Eric Prince Stathers

Eric Prince Stathers served as Wrecking Foreman and Superintendent of the Pacific Great Eastern Railway (P.G.E.) in Squamish, British Columbia from 1929 to 1965.

Jacob Eric Stathers

Jacob Eric Stathers (eldest grandson of Eric Prince Stathers) is the author of five books that cover wide ranging topics such as railroad wrecks, sailing clippers, steamships, and horticultural nurseries. They include IN THE DITCH, MY STORY, JAAP & EMMY, SAILOR BILL & MARY and the STATHERS-MANTEN FAMILY GENEALOGY. He comes from Lillooet, British Columbia.

Editorial Reviews

Eric Stathers knew the Pacific Great Eastern Railway all too well. In the 1920s and 30s, the PGE was a struggling, backwoods railway if ever there was one, and it presented endless challenges to those whose job it was to keep it running. Eric was Car Foreman at the railway's Squamish shops and he was often called out with his crew to recover wrecked locomotives, cars and equipment all along the tough and mountainous line between Squamish and Lillooet, British Columbia. Heavy rain, snow, rock slides, collapsed bridges, washouts and floods were all too frequent occurrences. Not only that, but the railway had a makeshift collection of equipment that took constant attention to keep rolling.
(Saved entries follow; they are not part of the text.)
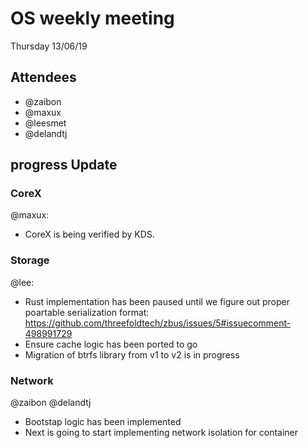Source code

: # OS weekly meeting

Thursday 13/06/19

## Attendees

- @zaibon
- @maxux
- @leesmet
- @delandtj

## progress Update

### CoreX

@maxux:

- CoreX is being verified by KDS.

### Storage

@lee:

- Rust implementation has been paused until we figure out proper poartable serialization format: https://github.com/threefoldtech/zbus/issues/5#issuecomment-498991729
- Ensure cache logic has been ported to go
- Migration of btrfs library from v1 to v2 is in progress

### Network

@zaibon @delandtj

- Bootstap logic has been implemented
- Next is going to start implementing network isolation for container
This is a fascinating and unusual firsthand account of a rugged railway and the rugged and tough men who made it survive in the years of the Great Depression and World War II. This book takes you right to trackside to witness the challenges, frustrations and dangers of working on the Pacific Great Eastern Railway when its survival was problematic, but its role so vital to all those who depended upon it.